こいつすっとぼけてやがる…。彼は顎に指を当て考えるような仕草をした。








「もしかして…」
そしてこちらを楽しそうにちらりと見た。その顔には悪い笑みが浮かんでいる。私は嫌な予感がしてとっさに身構える。

今度は強引に肩を抱き、耳に唇を押し当ててきた。
王子が耳元で囁く。

「こんな感じで」

彼の低音が、吐息が耳に伝わり思わず体がびくりと震える。
彼が舌をちろりと出し、私の耳をなめる。ぴちゃぴちゃと水音が耳に直で聞こえた。

「舌を何度も何度も」

ヌルヌルとした舌が耳の入り口を何度もぐるぐるしていたかと思えば、今度は舌を尖らせ穴に挿入してきた。
少し硬い舌で耳の中をグリュグリュとかき混ぜられる。

「入れたり」

耳の奥まで届いてしまうのではないかと思うほど彼の舌がどんどん侵入していく。

「出したり」

かと思えば勢いよく引き抜かれ、耳の浅いところにくちゅくちゅと舌をこすりつけてきた。

「ん…くろぉ…や、めて」

「舐め回したり」

そうして今度は耳たぶを食んだりキスを落としたりしていく。

「するやつ?」

しばらく耳を舐め回したあと満足したのか解放してくれた。最後にふうっと息を吹きかけ、
「顔真っ赤かわいい」
とくすくす笑った。

私が力なく睨みつけるととても嬉しそうに私の首にキスマークを落した。

「キイロはこんな下品なキスで気持ちよくなるくせに」

私はもう昔のように、クロにもらっているものはなにもない。だからキスだって拒んでいい。何も我慢する必要なんてない。
それなのに拒めなかった。彼には人を支配する力があるみたいだ…。






家に帰る頃には夕方になっていた。

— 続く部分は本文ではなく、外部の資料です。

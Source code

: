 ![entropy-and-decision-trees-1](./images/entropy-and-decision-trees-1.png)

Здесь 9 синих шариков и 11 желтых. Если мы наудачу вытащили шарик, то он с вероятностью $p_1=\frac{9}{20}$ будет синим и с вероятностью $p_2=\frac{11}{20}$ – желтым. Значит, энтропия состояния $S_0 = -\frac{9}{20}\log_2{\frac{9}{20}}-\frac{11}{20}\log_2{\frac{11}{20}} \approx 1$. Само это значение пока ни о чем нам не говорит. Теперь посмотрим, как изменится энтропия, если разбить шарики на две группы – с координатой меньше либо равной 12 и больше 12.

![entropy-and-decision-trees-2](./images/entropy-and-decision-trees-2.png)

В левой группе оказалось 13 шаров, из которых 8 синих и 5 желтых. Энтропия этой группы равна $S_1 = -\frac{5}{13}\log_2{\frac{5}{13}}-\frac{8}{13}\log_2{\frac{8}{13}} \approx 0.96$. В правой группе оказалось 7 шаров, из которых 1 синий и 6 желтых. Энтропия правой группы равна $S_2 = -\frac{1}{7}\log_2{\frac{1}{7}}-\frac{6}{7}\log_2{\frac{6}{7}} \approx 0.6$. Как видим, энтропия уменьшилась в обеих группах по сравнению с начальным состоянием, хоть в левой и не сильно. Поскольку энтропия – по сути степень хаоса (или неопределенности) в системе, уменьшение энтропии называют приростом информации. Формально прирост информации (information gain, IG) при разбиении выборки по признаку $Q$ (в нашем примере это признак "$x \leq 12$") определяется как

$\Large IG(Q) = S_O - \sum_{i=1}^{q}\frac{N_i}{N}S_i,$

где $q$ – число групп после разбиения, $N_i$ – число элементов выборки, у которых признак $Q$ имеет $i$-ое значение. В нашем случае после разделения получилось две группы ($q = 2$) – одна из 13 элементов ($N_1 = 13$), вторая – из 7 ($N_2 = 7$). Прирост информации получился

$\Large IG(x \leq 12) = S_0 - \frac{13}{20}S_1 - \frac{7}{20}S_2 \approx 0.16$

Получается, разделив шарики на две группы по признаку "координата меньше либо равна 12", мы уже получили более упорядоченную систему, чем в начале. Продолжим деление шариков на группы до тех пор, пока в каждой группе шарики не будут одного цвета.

部屋に戻るとアオが待っていて、遅かったねと心配してくれる。
ふとアオが私の首元に指を伸ばす。

「これ、虫刺され?」

そう言って首の赤いところに触れてきた。

「た、たぶん!そう!」

私は恥ずかしくなってアオから顔を背けた。









そんな私をアオは光のない目で見つめていた。
そのことに私は気づかなかった。